The present invention relates generally to surge protection devices. More particularly, this present invention pertains to surge protection devices for LED driver systems and a method for alerting users as to the need to replace failed surge protection components.
LED technology has changed the way the world sees lighting. The various benefits of LED lighting, e.g. their long life, high efficacy, green energy, high level of flexibility and dimmability call for perfectly matched power supplies (LED drivers). In order to leverage the benefit of long life of LEDs, LED drivers must also be designed to be robust under lighting power surge conditions. Electronic light emitting diode (LED) drivers are subject to significant surges on the input lines. In many conventional applications, electronic LED drivers, and the LEDs themselves, are protected by surge suppressor circuits which are connected in parallel with the inputs of the LED drivers. Such surge suppressor circuits may also conventionally include clamping devices such as metal oxide varistors (MOVs). In practice, these devices may be provided with a rated working voltage slightly higher than a maximum AC input voltage specified for the respective LED driver. For example, an MOV rated for 320 Vrms may be used in 120/277 Vac input applications. The clamping devices in such configurations will remain non-conductive during normal operation, and can therefore operate continuously across AC power lines as the voltage across the devices is well below their respective “clamping voltage.”

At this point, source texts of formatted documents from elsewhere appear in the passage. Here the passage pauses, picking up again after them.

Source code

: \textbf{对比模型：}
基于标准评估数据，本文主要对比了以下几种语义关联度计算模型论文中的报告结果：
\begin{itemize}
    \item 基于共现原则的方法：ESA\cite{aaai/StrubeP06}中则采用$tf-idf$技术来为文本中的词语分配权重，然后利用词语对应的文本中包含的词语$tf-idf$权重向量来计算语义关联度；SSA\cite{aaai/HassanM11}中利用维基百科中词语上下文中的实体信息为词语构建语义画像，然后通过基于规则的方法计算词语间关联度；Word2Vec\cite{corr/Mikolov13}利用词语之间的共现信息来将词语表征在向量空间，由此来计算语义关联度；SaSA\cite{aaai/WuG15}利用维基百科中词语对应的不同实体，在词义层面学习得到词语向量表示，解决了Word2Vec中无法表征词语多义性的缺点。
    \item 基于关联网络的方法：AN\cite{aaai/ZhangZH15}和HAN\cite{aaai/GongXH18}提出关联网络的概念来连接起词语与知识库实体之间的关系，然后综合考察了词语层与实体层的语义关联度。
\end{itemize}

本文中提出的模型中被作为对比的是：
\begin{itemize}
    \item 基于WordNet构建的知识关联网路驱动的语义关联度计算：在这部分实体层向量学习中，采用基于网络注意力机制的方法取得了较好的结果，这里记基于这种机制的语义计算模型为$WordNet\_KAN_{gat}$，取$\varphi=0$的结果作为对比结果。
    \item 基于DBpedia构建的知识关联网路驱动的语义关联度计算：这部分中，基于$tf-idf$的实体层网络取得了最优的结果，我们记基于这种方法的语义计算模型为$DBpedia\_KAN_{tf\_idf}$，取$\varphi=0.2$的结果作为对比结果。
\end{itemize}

However, the performance of surge suppressors containing MOVs degrades with each surge event, or may even be destroyed entirely in the event of a lightning strike or the like wherein the energy involved from AC lines to earth ground (GND) is typically many orders of magnitude greater than the device can reasonably handle. Such uncontained damages to the surge protection devices are usually in violation of many safety standards such as UL1449.
In addressing these problems, it is further known to use an internally thermally fused surge protection device, whereas in the event of overheating due to the abnormal overvoltage during a lightning strike or the like, the thermally activated element in the surge protection device opens and protects associated MOVs from being violently damaged. However, one drawback to this solution is that there is no apparent indication to users that any of the device components have failed. Any large successive voltage surges can accordingly damage the entire LED driver, an expensive prospective replacement.
It would be desirable to provide an inexpensive method for an operator to determine the status of a surge suppression system that is usually inconveniently located, e.g., at the top of a pole or ceiling of a warehouse. This is especially problematic wherein determining system status requires a physical measurement.
It would further be desirable that indication of a failed surge suppressor can allow replacement of an inexpensive component in an expensive system before damage occurs to the remaining system.